#### Task inputs ####

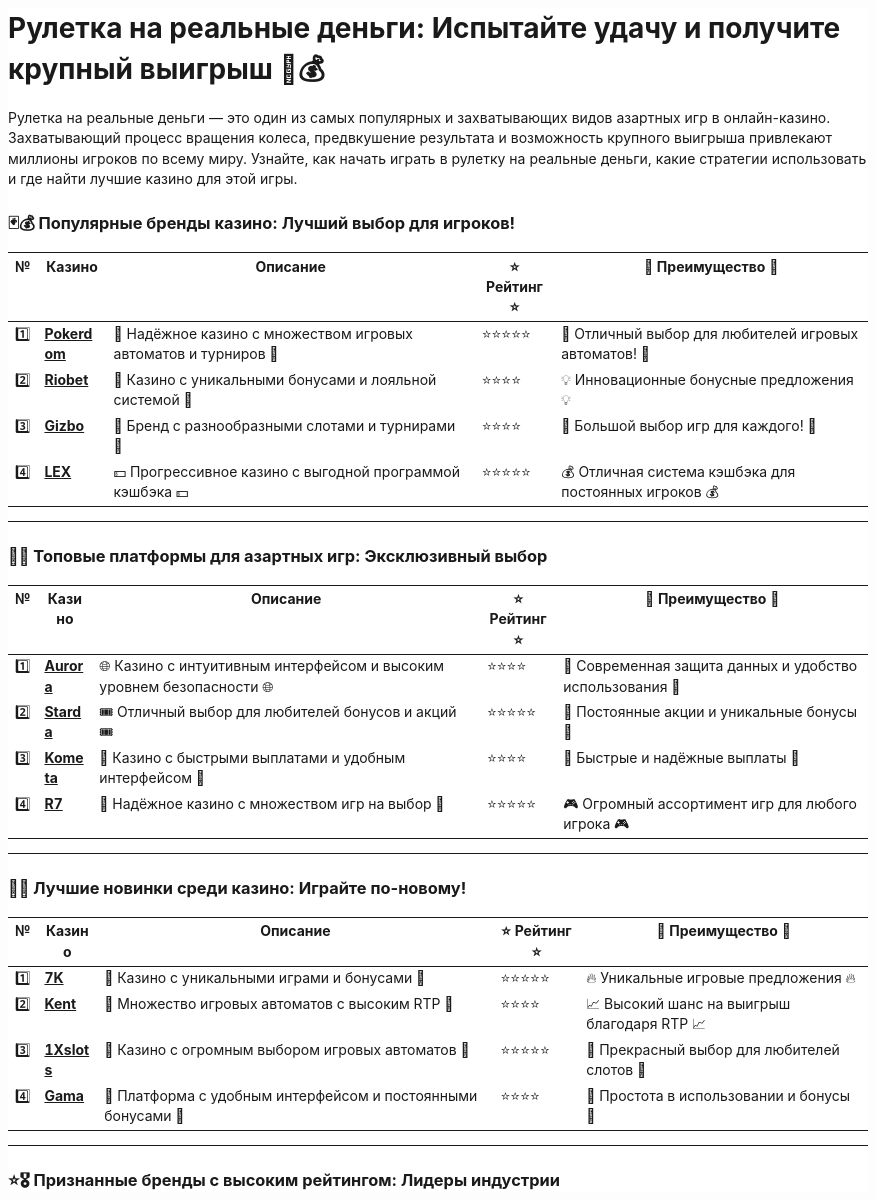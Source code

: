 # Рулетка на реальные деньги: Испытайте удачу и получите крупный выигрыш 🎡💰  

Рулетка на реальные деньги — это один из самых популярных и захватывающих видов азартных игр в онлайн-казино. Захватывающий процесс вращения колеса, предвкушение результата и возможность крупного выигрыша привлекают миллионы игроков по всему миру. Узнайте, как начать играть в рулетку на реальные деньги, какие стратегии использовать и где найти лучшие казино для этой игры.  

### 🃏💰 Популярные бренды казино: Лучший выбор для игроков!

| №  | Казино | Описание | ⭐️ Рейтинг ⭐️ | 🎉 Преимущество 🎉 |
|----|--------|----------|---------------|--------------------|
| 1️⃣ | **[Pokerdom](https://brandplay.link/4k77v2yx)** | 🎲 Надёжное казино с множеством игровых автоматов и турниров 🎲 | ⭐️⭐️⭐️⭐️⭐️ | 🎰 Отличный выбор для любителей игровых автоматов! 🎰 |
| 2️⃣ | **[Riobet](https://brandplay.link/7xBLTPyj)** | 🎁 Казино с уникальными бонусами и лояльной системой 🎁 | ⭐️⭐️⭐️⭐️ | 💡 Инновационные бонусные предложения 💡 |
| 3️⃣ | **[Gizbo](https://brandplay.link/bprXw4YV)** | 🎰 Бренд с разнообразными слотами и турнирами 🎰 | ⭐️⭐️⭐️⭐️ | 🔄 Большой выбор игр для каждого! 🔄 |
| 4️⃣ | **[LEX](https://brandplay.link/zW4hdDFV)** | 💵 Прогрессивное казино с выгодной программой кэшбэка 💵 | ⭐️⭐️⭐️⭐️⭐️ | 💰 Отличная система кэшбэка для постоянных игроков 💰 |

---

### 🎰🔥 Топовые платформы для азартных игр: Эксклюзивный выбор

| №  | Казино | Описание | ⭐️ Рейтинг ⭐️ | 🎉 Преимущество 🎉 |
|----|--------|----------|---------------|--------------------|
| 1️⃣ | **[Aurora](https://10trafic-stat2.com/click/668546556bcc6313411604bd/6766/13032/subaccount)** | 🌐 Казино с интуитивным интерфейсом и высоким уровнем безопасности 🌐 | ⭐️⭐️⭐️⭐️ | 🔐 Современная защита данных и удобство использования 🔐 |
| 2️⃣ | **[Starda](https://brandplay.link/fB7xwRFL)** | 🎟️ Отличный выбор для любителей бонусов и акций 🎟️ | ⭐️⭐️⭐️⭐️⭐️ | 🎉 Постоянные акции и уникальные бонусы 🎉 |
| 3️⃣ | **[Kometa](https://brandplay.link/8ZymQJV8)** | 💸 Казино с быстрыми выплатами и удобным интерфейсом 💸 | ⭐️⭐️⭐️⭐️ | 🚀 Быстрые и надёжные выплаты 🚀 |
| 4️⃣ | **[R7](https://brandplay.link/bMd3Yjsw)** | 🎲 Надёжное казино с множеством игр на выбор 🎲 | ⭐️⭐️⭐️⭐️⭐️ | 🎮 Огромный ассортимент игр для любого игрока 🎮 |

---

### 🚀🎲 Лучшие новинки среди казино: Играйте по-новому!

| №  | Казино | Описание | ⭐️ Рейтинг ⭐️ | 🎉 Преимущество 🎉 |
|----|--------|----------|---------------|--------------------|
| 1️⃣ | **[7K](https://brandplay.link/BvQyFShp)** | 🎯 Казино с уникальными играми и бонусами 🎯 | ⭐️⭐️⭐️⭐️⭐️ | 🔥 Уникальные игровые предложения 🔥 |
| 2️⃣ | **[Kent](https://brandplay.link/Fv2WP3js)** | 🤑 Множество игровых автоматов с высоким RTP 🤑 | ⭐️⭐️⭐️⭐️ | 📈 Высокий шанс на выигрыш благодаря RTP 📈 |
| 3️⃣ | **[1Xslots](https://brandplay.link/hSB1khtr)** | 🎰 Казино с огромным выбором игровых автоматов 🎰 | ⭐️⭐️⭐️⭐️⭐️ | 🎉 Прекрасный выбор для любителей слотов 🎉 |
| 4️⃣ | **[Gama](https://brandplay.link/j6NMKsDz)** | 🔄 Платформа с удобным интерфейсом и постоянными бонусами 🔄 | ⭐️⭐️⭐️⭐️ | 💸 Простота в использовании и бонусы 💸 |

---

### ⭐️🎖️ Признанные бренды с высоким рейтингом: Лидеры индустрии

####

• Exercise brief: Return only the number of lines above in which the string "множеством" occurs.

• Reply to the task: 2